Pull yourself together, Alderman.

After a few minutes, Ken tugged at Bridget's sleeve and said, “Babe, let's go over and say hi to the guys.”

“Uh—” Bridget glanced uncertainly at the three of us and didn't move to follow Ken as he started to slide out of the booth.

“Go ahead,” Theresa said as she sipped on the straw of her milk shake. “Don't worry about us.”
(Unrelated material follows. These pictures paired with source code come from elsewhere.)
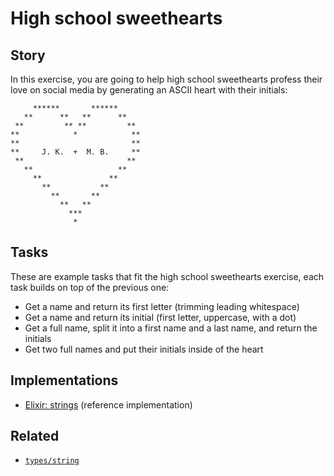 # High school sweethearts

## Story

In this exercise, you are going to help high school sweethearts profess their love on social media by generating an ASCII heart with their initials:

```
     ******       ******
   **      **   **      **
 **         ** **         **
**            *            **
**                         **
**     J. K.  +  M. B.     **
 **                       **
   **                   **
     **               **
       **           **
         **       **
           **   **
             ***
              *
```

## Tasks

These are example tasks that fit the high school sweethearts exercise, each task builds on top of the previous one:

- Get a name and return its first letter (trimming leading whitespace)
- Get a name and return its initial (first letter, uppercase, with a dot)
- Get a full name, split it into a first name and a last name, and return the initials
- Get two full names and put their initials inside of the heart

## Implementations

- [Elixir: strings][implementation-elixir] (reference implementation)

## Related

- [`types/string`][types-string]

[types-string]: https://github.com/exercism/v3/blob/main/reference/types/string.md
[implementation-elixir]: https://github.com/exercism/elixir/blob/main/exercises/concept/high-school-sweetheart/.docs/instructions.md
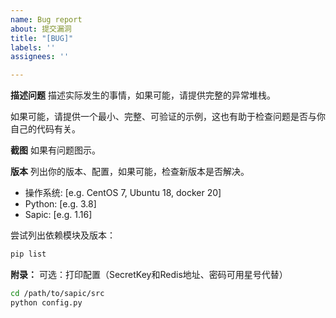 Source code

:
 ```yaml
---
name: Bug report
about: 提交漏洞
title: "[BUG]"
labels: ''
assignees: ''

---
```


**描述问题**
描述实际发生的事情，如果可能，请提供完整的异常堆栈。

如果可能，请提供一个最小、完整、可验证的示例，这也有助于检查问题是否与你自己的代码有关。

**截图**
如果有问题图示。

**版本**
列出你的版本、配置，如果可能，检查新版本是否解决。
 - 操作系统: [e.g.  CentOS 7, Ubuntu 18, docker 20]
 - Python: [e.g. 3.8]
 - Sapic: [e.g. 1.16]

尝试列出依赖模块及版本：
```bash
pip list
```

**附录：**
可选：打印配置（SecretKey和Redis地址、密码可用星号代替）

```bash
cd /path/to/sapic/src
python config.py
```
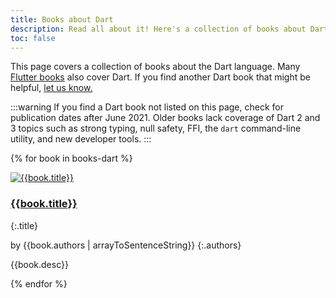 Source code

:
```yaml
---
title: Books about Dart
description: Read all about it! Here's a collection of books about Dart.
toc: false
---
```


This page covers a collection of books about the Dart language.
Many [Flutter books]({{site.flutter-docs}}/resources/books)
also cover Dart.
If you find another Dart book that might be helpful,
[let us know.]({{site.repo.this}}/issues)

:::warning
If you find a Dart book not listed on this page,
check for publication dates after June 2021.
Older books lack coverage of Dart 2 and 3 topics such as
strong typing, null safety, FFI, the `dart` command-line utility,
and new developer tools.
:::


{% for book in books-dart %}

<div class="book-img-with-details">
<a href="{{book.link}}" title="{{book.title}}">
  <img src="/assets/img/cover/{{book.cover}}" alt="{{book.title}}">
</a>
<div class="details">

### [{{book.title}}]({{book.link}})
{:.title}

by {{book.authors | arrayToSentenceString}}
{:.authors}

{{book.desc}}

</div>
</div>
{% endfor %}
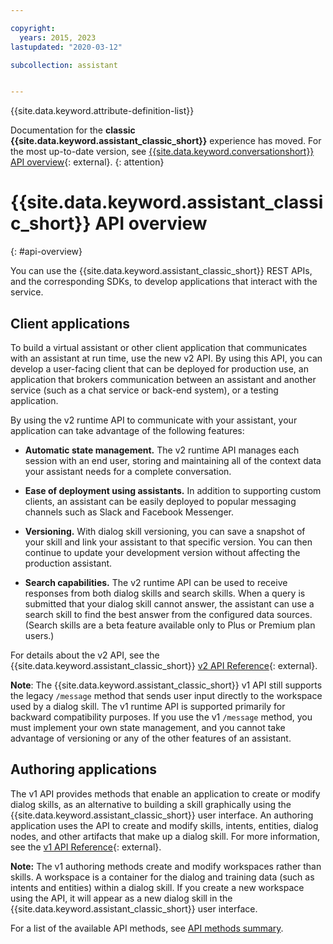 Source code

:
 ```yaml
---

copyright:
  years: 2015, 2023
lastupdated: "2020-03-12"

subcollection: assistant


---
```


{{site.data.keyword.attribute-definition-list}}

Documentation for the **classic {{site.data.keyword.assistant_classic_short}}** experience has moved. For the most up-to-date version, see [{{site.data.keyword.conversationshort}} API overview](/docs/watson-assistant?topic=watson-assistant-api-overview){: external}.
{: attention}

# {{site.data.keyword.assistant_classic_short}} API overview
{: #api-overview}

You can use the {{site.data.keyword.assistant_classic_short}} REST APIs, and the corresponding SDKs, to develop applications that interact with the service.

## Client applications

To build a virtual assistant or other client application that communicates with an assistant at run time, use the new v2 API. By using this API, you can develop a user-facing client that can be deployed for production use, an application that brokers communication between an assistant and another service (such as a chat service or back-end system), or a testing application.

By using the v2 runtime API to communicate with your assistant, your application can take advantage of the following features:

- **Automatic state management.** The v2 runtime API manages each session with an end user, storing and maintaining all of the context data your assistant needs for a complete conversation.

- **Ease of deployment using assistants.** In addition to supporting custom clients, an assistant can be easily deployed to popular messaging channels such as Slack and Facebook Messenger.

- **Versioning.** With dialog skill versioning, you can save a snapshot of your skill and link your assistant to that specific version. You can then continue to update your development version without affecting the production assistant.

- **Search capabilities.** The v2 runtime API can be used to receive responses from both dialog skills and search skills. When a query is submitted that your dialog skill cannot answer, the assistant can use a search skill to find the best answer from the configured data sources. (Search skills are a beta feature available only to Plus or Premium plan users.)

For details about the v2 API, see the {{site.data.keyword.assistant_classic_short}} [v2 API Reference](https://{DomainName}/apidocs/assistant/assistant-v2){: external}.

**Note**: The {{site.data.keyword.assistant_classic_short}} v1 API still supports the legacy `/message` method that sends user input directly to the workspace used by a dialog skill. The v1 runtime API is supported primarily for backward compatibility purposes. If you use the v1 `/message` method, you must implement your own state management, and you cannot take advantage of versioning or any of the other features of an assistant.

## Authoring applications

The v1 API provides methods that enable an application to create or modify dialog skills, as an alternative to building a skill graphically using the {{site.data.keyword.assistant_classic_short}} user interface. An authoring application uses the API to create and modify skills, intents, entities, dialog nodes, and other artifacts that make up a dialog skill. For more information, see the [v1 API Reference](https://{DomainName}/apidocs/assistant/assistant-v1){: external}.

**Note:** The v1 authoring methods create and modify workspaces rather than skills. A workspace is a container for the dialog and training data (such as intents and entities) within a dialog skill. If you create a new workspace using the API, it will appear as a new dialog skill in the {{site.data.keyword.assistant_classic_short}} user interface.

For a list of the available API methods, see [API methods summary](/docs/assistant?topic=assistant-api-methods).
“We'll be back in just a minute,” Bridget said. As she slid her foot away and broke our physical connection, our eyes met and I detected disappointment in her gaze. She ruffled Pete's hair with her fingers as she slid out of the booth and took Ken's waiting hand. Annoyed, Pete jerked his head away from her and smoothed his hair.

With Bridget gone I turned my attention to Theresa and Pete. Theresa's wide thighs took up more than her fair share of our bench, and my leg was hot where it touched hers. The waitress dropped our food at the table a minute later—a huge burger piled high with bacon and cheese and a mountain of fries for Theresa. It surprised me that she ordered so much food—basically a public announcement that her large size was not due to some rare metabolic disorder, that she really did eat like a pig. But she didn't show any shame about it.

Pete and I both watched as she squeezed a glob of ketchup onto her plate. “So, what the hell is wrong with your sister?” Theresa asked Pete, her eyes on her food. “She could date just about any guy in school and she chooses to go out with that loser? What does she see in him?”